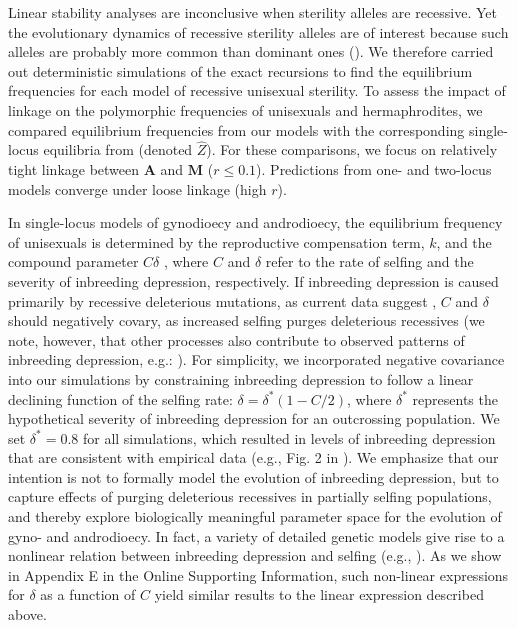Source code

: \documentclass{article}
\newcommand\hl[1]{%
  \bgroup
  \hskip0pt\color{blue!80!black}%
  #1%
  \egroup
}
\begin{document}
Linear stability analyses are inconclusive when sterility alleles are recessive. Yet the evolutionary dynamics of recessive sterility alleles are of interest because such alleles are probably more common than dominant ones (\citealt{Charlesworth1978a}). 
We therefore carried out deterministic simulations of the exact recursions to find the equilibrium frequencies for each model of recessive unisexual sterility. To assess the impact of linkage on the polymorphic frequencies of unisexuals and hermaphrodites, we compared equilibrium frequencies from our models with the corresponding single-locus equilibria from \citet{Charlesworth1978a} (denoted $\hat{Z}$). For these comparisons, we focus on relatively tight linkage between $\mathbf{A}$ and $\mathbf{M}$ ($r\leq 0.1$). Predictions from one- and two-locus models converge under loose linkage (high $r$). 

In single-locus models of gynodioecy and androdioecy, the equilibrium frequency of unisexuals is determined by the reproductive compensation term, $k$, and the compound parameter $C \delta$ \citep{Charlesworth1978a}, where $C$ and $\delta$ refer to the rate of selfing and the severity of inbreeding depression, respectively. If inbreeding depression is caused primarily by recessive deleterious mutations, as current data suggest \citep{Charlesworth2009}, $C$ and $\delta$ should negatively covary, as increased selfing purges deleterious recessives \hl{(we note, however, that other processes also contribute to observed patterns of inbreeding depression, e.g.:} \citealt{CrnokrakBarrett2002, Charlesworth-etal-2007, Charlesworth2009, HedrickGarcia-Dorado2016}). For simplicity, we \hl{incorporated} negative covariance into our simulations by constraining inbreeding depression to follow a linear declining function of the selfing rate: $\delta = \delta^\ast(1 - C/2)$, where $\delta^\ast$ represents the hypothetical severity of inbreeding depression for an outcrossing population. We set $\delta^\ast = 0.8$ for all simulations, which resulted in levels of inbreeding depression that are consistent with empirical data (e.g., Fig. 2 in \citealt{HusbandSchemske1996}). We emphasize that our intention is not to formally model the evolution of inbreeding depression, but to capture effects of purging deleterious recessives in partially selfing populations, and thereby explore biologically meaningful parameter space for the evolution of gyno- and androdioecy. In fact, a variety of detailed genetic models give rise to a nonlinear relation between inbreeding depression and selfing (e.g., \citealt{OhtaCockerham1974, LandeSchemske1985, Charlesworth1985, Roze2015, Garcia-Dorado2017, LandePorcher2017}). As we show in Appendix E in the Online Supporting Information, such non-linear expressions for $\delta$ as a function of $C$ yield similar results to the linear expression described above. 
\end{document}
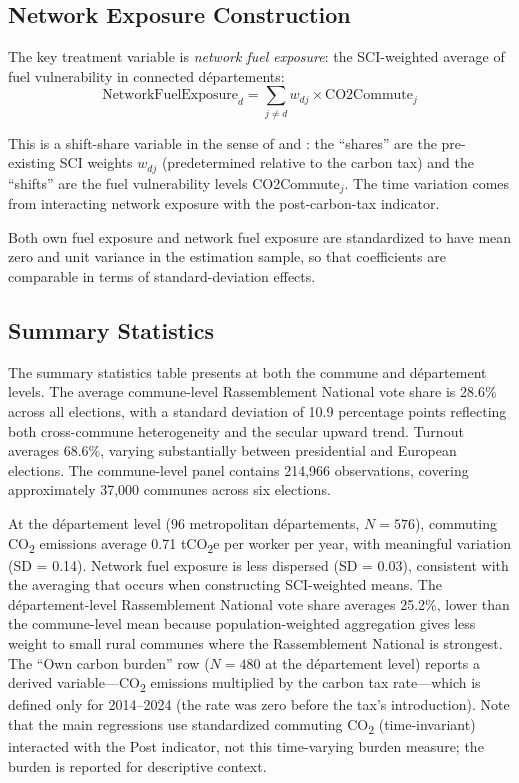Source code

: \documentclass[12pt]{article}
\newcommand{\rn}{Rassemblement National}
\newcommand{\dept}{d\'{e}partement}
\newcommand{\depts}{d\'{e}partements}
\begin{document}
\subsection{Network Exposure Construction}

The key treatment variable is \textit{network fuel exposure}: the SCI-weighted average of fuel vulnerability in connected \depts{}:
\begin{equation}
\text{NetworkFuelExposure}_d = \sum_{j \neq d} w_{dj} \times \text{CO2Commute}_j
\label{eq:network_exposure}
\end{equation}

This is a shift-share variable in the sense of \citet{goldsmith2020bartik} and \citet{borusyak2022quasi}: the ``shares'' are the pre-existing SCI weights $w_{dj}$ (predetermined relative to the carbon tax) and the ``shifts'' are the fuel vulnerability levels CO2Commute$_j$. The time variation comes from interacting network exposure with the post-carbon-tax indicator.

Both own fuel exposure and network fuel exposure are standardized to have mean zero and unit variance in the estimation sample, so that coefficients are comparable in terms of standard-deviation effects.

\subsection{Summary Statistics}



The summary statistics table presents at both the commune and \dept{} levels. The average commune-level \rn{} vote share is 28.6\% across all elections, with a standard deviation of 10.9 percentage points reflecting both cross-commune heterogeneity and the secular upward trend. Turnout averages 68.6\%, varying substantially between presidential and European elections. The commune-level panel contains 214,966 observations, covering approximately 37,000 communes across six elections.

At the \dept{} level (96 metropolitan \depts{}, $N = 576$), commuting CO\textsubscript{2} emissions average 0.71 tCO\textsubscript{2}e per worker per year, with meaningful variation (SD = 0.14). Network fuel exposure is less dispersed (SD = 0.03), consistent with the averaging that occurs when constructing SCI-weighted means. The \dept{}-level \rn{} vote share averages 25.2\%, lower than the commune-level mean because population-weighted aggregation gives less weight to small rural communes where the \rn{} is strongest. The ``Own carbon burden'' row ($N = 480$ at the \dept{} level) reports a derived variable---CO\textsubscript{2} emissions multiplied by the carbon tax rate---which is defined only for 2014--2024 (the rate was zero before the tax's introduction). Note that the main regressions use standardized commuting CO\textsubscript{2} (time-invariant) interacted with the Post indicator, not this time-varying burden measure; the burden is reported for descriptive context.
\end{document}
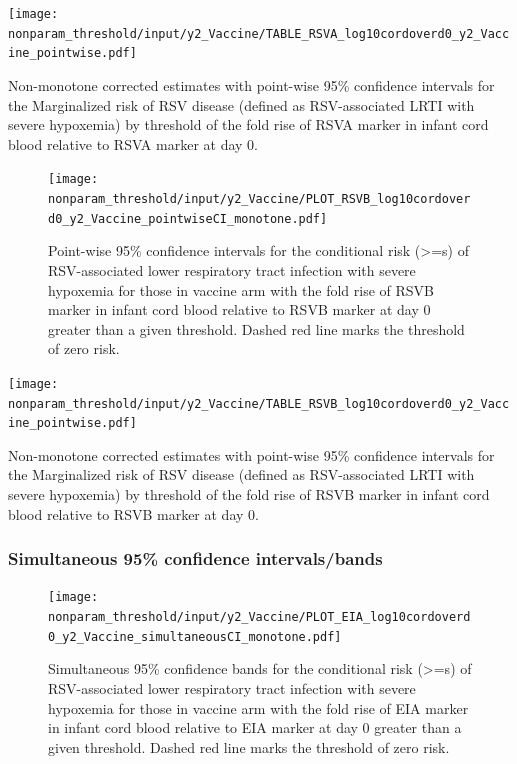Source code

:\documentclass[11pt]{article}
\begin{document}
\begin{table}[H]
    \centering
    \texttt{[image: nonparam\_threshold/input/y2\_Vaccine/TABLE\_RSVA\_log10cordoverd0\_y2\_Vaccine\_pointwise.pdf]}
  \caption{Non-monotone corrected estimates with point-wise 95\% confidence intervals for the Marginalized risk of RSV disease (defined as RSV-associated LRTI with severe hypoxemia) by threshold of the fold rise of RSVA marker in infant cord blood relative to RSVA marker at day 0. }
        \label{tab:TABLE_RSVA_log10cordoverd0_y2_Vaccine_pointwise}
\end{table}

\begin{figure}[H]
    \centering
    \texttt{[image: nonparam\_threshold/input/y2\_Vaccine/PLOT\_RSVB\_log10cordoverd0\_y2\_Vaccine\_pointwiseCI\_monotone.pdf]}
   \caption{Point-wise 95\% confidence intervals for the conditional risk (>=s) of RSV-associated lower respiratory tract infection with severe hypoxemia for those in vaccine arm with the fold rise of RSVB marker in infant cord blood relative to RSVB marker at day 0 greater than a given threshold. Dashed red line marks the threshold of zero risk.}
   \label{tab:PLOT_RSVB_log10cordoverd0_y2_Vaccine_pointwise_monotone}
\end{figure}

\begin{table}[H]
    \centering
    \texttt{[image: nonparam\_threshold/input/y2\_Vaccine/TABLE\_RSVB\_log10cordoverd0\_y2\_Vaccine\_pointwise.pdf]}
  \caption{Non-monotone corrected estimates with point-wise 95\% confidence intervals for the Marginalized risk of RSV disease (defined as RSV-associated LRTI with severe hypoxemia) by threshold of the fold rise of RSVB marker in infant cord blood relative to RSVB marker at day 0. }
     \label{tab:TABLE_RSVB_log10cordoverd0_y2_Vaccine_pointwise}
\end{table}

\hypertarget{simultaneous-95-confidence-intervalsbands}{%
\subsubsection{Simultaneous 95\% confidence intervals/bands}\label{simultaneous-95-confidence-intervalsbands}}

\begin{figure}[H]
    \centering
    \texttt{[image: nonparam\_threshold/input/y2\_Vaccine/PLOT\_EIA\_log10cordoverd0\_y2\_Vaccine\_simultaneousCI\_monotone.pdf]}
   \caption{Simultaneous 95\% confidence bands for the conditional risk (>=s) of RSV-associated lower respiratory tract infection with severe hypoxemia for those in vaccine arm with the fold rise of EIA marker in infant cord blood relative to EIA marker at day 0 greater than a given threshold. Dashed red line marks the threshold of zero risk.}
   \label{tab:PLOT_EIA_log10cordoverd0_y2_Vaccine_monotone}
\end{figure}
\end{document}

# Task
The records above must be echoed exactly, minus their pictures.

# Expected output
Source code

: \documentclass{article}
\newcommand\hl[1]{%
  \bgroup
  \hskip0pt\color{blue!80!black}%
  #1%
  \egroup
}
\begin{document}
Linear stability analyses are inconclusive when sterility alleles are recessive. Yet the evolutionary dynamics of recessive sterility alleles are of interest because such alleles are probably more common than dominant ones (\citealt{Charlesworth1978a}). 
We therefore carried out deterministic simulations of the exact recursions to find the equilibrium frequencies for each model of recessive unisexual sterility. To assess the impact of linkage on the polymorphic frequencies of unisexuals and hermaphrodites, we compared equilibrium frequencies from our models with the corresponding single-locus equilibria from \citet{Charlesworth1978a} (denoted $\hat{Z}$). For these comparisons, we focus on relatively tight linkage between $\mathbf{A}$ and $\mathbf{M}$ ($r\leq 0.1$). Predictions from one- and two-locus models converge under loose linkage (high $r$). 

In single-locus models of gynodioecy and androdioecy, the equilibrium frequency of unisexuals is determined by the reproductive compensation term, $k$, and the compound parameter $C \delta$ \citep{Charlesworth1978a}, where $C$ and $\delta$ refer to the rate of selfing and the severity of inbreeding depression, respectively. If inbreeding depression is caused primarily by recessive deleterious mutations, as current data suggest \citep{Charlesworth2009}, $C$ and $\delta$ should negatively covary, as increased selfing purges deleterious recessives \hl{(we note, however, that other processes also contribute to observed patterns of inbreeding depression, e.g.:} \citealt{CrnokrakBarrett2002, Charlesworth-etal-2007, Charlesworth2009, HedrickGarcia-Dorado2016}). For simplicity, we \hl{incorporated} negative covariance into our simulations by constraining inbreeding depression to follow a linear declining function of the selfing rate: $\delta = \delta^\ast(1 - C/2)$, where $\delta^\ast$ represents the hypothetical severity of inbreeding depression for an outcrossing population. We set $\delta^\ast = 0.8$ for all simulations, which resulted in levels of inbreeding depression that are consistent with empirical data (e.g., Fig. 2 in \citealt{HusbandSchemske1996}). We emphasize that our intention is not to formally model the evolution of inbreeding depression, but to capture effects of purging deleterious recessives in partially selfing populations, and thereby explore biologically meaningful parameter space for the evolution of gyno- and androdioecy. In fact, a variety of detailed genetic models give rise to a nonlinear relation between inbreeding depression and selfing (e.g., \citealt{OhtaCockerham1974, LandeSchemske1985, Charlesworth1985, Roze2015, Garcia-Dorado2017, LandePorcher2017}). As we show in Appendix E in the Online Supporting Information, such non-linear expressions for $\delta$ as a function of $C$ yield similar results to the linear expression described above. 
\end{document}
Source code

: \documentclass[12pt]{article}
\newcommand{\rn}{Rassemblement National}
\newcommand{\dept}{d\'{e}partement}
\newcommand{\depts}{d\'{e}partements}
\begin{document}
\subsection{Network Exposure Construction}

The key treatment variable is \textit{network fuel exposure}: the SCI-weighted average of fuel vulnerability in connected \depts{}:
\begin{equation}
\text{NetworkFuelExposure}_d = \sum_{j \neq d} w_{dj} \times \text{CO2Commute}_j
\label{eq:network_exposure}
\end{equation}

This is a shift-share variable in the sense of \citet{goldsmith2020bartik} and \citet{borusyak2022quasi}: the ``shares'' are the pre-existing SCI weights $w_{dj}$ (predetermined relative to the carbon tax) and the ``shifts'' are the fuel vulnerability levels CO2Commute$_j$. The time variation comes from interacting network exposure with the post-carbon-tax indicator.

Both own fuel exposure and network fuel exposure are standardized to have mean zero and unit variance in the estimation sample, so that coefficients are comparable in terms of standard-deviation effects.

\subsection{Summary Statistics}



The summary statistics table presents at both the commune and \dept{} levels. The average commune-level \rn{} vote share is 28.6\% across all elections, with a standard deviation of 10.9 percentage points reflecting both cross-commune heterogeneity and the secular upward trend. Turnout averages 68.6\%, varying substantially between presidential and European elections. The commune-level panel contains 214,966 observations, covering approximately 37,000 communes across six elections.

At the \dept{} level (96 metropolitan \depts{}, $N = 576$), commuting CO\textsubscript{2} emissions average 0.71 tCO\textsubscript{2}e per worker per year, with meaningful variation (SD = 0.14). Network fuel exposure is less dispersed (SD = 0.03), consistent with the averaging that occurs when constructing SCI-weighted means. The \dept{}-level \rn{} vote share averages 25.2\%, lower than the commune-level mean because population-weighted aggregation gives less weight to small rural communes where the \rn{} is strongest. The ``Own carbon burden'' row ($N = 480$ at the \dept{} level) reports a derived variable---CO\textsubscript{2} emissions multiplied by the carbon tax rate---which is defined only for 2014--2024 (the rate was zero before the tax's introduction). Note that the main regressions use standardized commuting CO\textsubscript{2} (time-invariant) interacted with the Post indicator, not this time-varying burden measure; the burden is reported for descriptive context.
\end{document}
Source code

:\documentclass[11pt]{article}
\begin{document}
\begin{table}[H]
    \centering
    \texttt{[image: nonparam\_threshold/input/y2\_Vaccine/TABLE\_RSVA\_log10cordoverd0\_y2\_Vaccine\_pointwise.pdf]}
  \caption{Non-monotone corrected estimates with point-wise 95\% confidence intervals for the Marginalized risk of RSV disease (defined as RSV-associated LRTI with severe hypoxemia) by threshold of the fold rise of RSVA marker in infant cord blood relative to RSVA marker at day 0. }
        \label{tab:TABLE_RSVA_log10cordoverd0_y2_Vaccine_pointwise}
\end{table}

\begin{figure}[H]
    \centering
    \texttt{[image: nonparam\_threshold/input/y2\_Vaccine/PLOT\_RSVB\_log10cordoverd0\_y2\_Vaccine\_pointwiseCI\_monotone.pdf]}
   \caption{Point-wise 95\% confidence intervals for the conditional risk (>=s) of RSV-associated lower respiratory tract infection with severe hypoxemia for those in vaccine arm with the fold rise of RSVB marker in infant cord blood relative to RSVB marker at day 0 greater than a given threshold. Dashed red line marks the threshold of zero risk.}
   \label{tab:PLOT_RSVB_log10cordoverd0_y2_Vaccine_pointwise_monotone}
\end{figure}

\begin{table}[H]
    \centering
    \texttt{[image: nonparam\_threshold/input/y2\_Vaccine/TABLE\_RSVB\_log10cordoverd0\_y2\_Vaccine\_pointwise.pdf]}
  \caption{Non-monotone corrected estimates with point-wise 95\% confidence intervals for the Marginalized risk of RSV disease (defined as RSV-associated LRTI with severe hypoxemia) by threshold of the fold rise of RSVB marker in infant cord blood relative to RSVB marker at day 0. }
     \label{tab:TABLE_RSVB_log10cordoverd0_y2_Vaccine_pointwise}
\end{table}

\hypertarget{simultaneous-95-confidence-intervalsbands}{%
\subsubsection{Simultaneous 95\% confidence intervals/bands}\label{simultaneous-95-confidence-intervalsbands}}

\begin{figure}[H]
    \centering
    \texttt{[image: nonparam\_threshold/input/y2\_Vaccine/PLOT\_EIA\_log10cordoverd0\_y2\_Vaccine\_simultaneousCI\_monotone.pdf]}
   \caption{Simultaneous 95\% confidence bands for the conditional risk (>=s) of RSV-associated lower respiratory tract infection with severe hypoxemia for those in vaccine arm with the fold rise of EIA marker in infant cord blood relative to EIA marker at day 0 greater than a given threshold. Dashed red line marks the threshold of zero risk.}
   \label{tab:PLOT_EIA_log10cordoverd0_y2_Vaccine_monotone}
\end{figure}
\end{document}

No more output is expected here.